During its online ObservabilityCON 2021 conference, Grafana Labs this week previewed an incident management platform in addition to making available an on-premises edition of its distributed tracing tool.
Tom Wilkie, vice president of product for Grafana Labs, said the Grafana OnCall incident management platform is a natural extension of the observability tools the company already provides using the widely employed open source Grafana dashboard. The platform, which is expected to be generally available in 2022, is based on software Grafana Labs gained by acquiring Amixr earlier this year.
Grafana OnCall unifies all the alerts created by Grafana, Prometheus and the Alertmanager tool the Prometheus community created to streamline the number of alerts generated by the platform. The goal is to reduce the alert fatigue a DevOps team might experience when dealing with an IT issue that can be traced back to a single root cause, noted Wilkie.

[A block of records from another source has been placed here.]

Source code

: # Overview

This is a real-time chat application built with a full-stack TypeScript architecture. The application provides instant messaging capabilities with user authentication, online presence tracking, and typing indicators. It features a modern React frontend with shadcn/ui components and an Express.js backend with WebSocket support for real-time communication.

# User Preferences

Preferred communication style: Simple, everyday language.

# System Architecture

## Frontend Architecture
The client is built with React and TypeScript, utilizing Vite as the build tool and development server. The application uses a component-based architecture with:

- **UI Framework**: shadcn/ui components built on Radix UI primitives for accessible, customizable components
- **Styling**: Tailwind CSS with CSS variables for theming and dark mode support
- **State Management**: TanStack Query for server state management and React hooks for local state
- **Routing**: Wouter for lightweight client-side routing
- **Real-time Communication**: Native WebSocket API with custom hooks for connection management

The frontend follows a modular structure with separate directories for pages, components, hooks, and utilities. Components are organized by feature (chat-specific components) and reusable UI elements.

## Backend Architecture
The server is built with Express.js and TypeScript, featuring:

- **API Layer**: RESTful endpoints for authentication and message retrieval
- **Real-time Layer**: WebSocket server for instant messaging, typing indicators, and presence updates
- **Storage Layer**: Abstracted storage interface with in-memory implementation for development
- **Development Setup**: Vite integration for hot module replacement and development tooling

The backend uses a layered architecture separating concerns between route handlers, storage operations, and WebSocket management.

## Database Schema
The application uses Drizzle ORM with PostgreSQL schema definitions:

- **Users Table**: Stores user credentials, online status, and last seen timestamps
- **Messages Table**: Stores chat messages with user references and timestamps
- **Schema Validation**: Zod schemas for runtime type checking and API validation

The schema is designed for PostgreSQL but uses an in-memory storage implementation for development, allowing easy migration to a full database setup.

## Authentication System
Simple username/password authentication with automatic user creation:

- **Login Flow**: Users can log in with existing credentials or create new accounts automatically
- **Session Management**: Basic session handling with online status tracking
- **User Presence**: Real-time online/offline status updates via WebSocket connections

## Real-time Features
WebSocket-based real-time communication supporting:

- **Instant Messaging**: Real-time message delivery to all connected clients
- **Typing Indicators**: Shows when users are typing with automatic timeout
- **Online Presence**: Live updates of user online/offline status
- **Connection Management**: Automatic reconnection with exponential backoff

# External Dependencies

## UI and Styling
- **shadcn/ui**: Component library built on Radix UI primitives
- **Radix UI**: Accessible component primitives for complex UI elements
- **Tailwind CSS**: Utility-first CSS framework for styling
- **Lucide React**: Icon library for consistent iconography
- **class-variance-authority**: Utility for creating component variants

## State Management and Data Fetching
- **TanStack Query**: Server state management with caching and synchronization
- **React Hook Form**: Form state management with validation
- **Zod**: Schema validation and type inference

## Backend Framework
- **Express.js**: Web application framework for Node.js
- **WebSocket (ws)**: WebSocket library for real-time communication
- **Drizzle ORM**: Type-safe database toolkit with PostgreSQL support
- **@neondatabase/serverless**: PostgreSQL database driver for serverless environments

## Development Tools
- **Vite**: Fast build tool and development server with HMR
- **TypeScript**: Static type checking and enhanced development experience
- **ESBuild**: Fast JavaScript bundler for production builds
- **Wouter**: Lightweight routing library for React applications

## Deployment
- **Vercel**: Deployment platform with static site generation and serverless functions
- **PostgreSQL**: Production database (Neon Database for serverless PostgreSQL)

At the same time, Grafana Labs made Grafana Enterprise Traces available for on-premises IT environments. It is based on Grafana Tempo, a cloud service that makes it possible to store and then analyze distributed traces using inexpensive object storage resources. The latest version of the core open source Tempo project has also been updated to add service graphs and the ability to search recent traces.
Grafana Labs this week also updated Loki, an open source log management platform, to add support for out-of-order log lines, custom log retention policies per log stream and per tenant and a deletion API that makes it easy to scrub log data. Version 2.4 of Loki also adds additional high-availability capabilities.
Other updates to the Grafana Labs platform include support for recorded queries, a set of pre-built dashboards that enable users to quickly drill into their Prometheus metrics data, the ability to consume metrics from the AWS CloudWatch service provided by Amazon Web Services (AWS), improvements to its ability to monitor Kubernetes clusters and updates to the open source load testing tool the company gained by acquiring k6 last year.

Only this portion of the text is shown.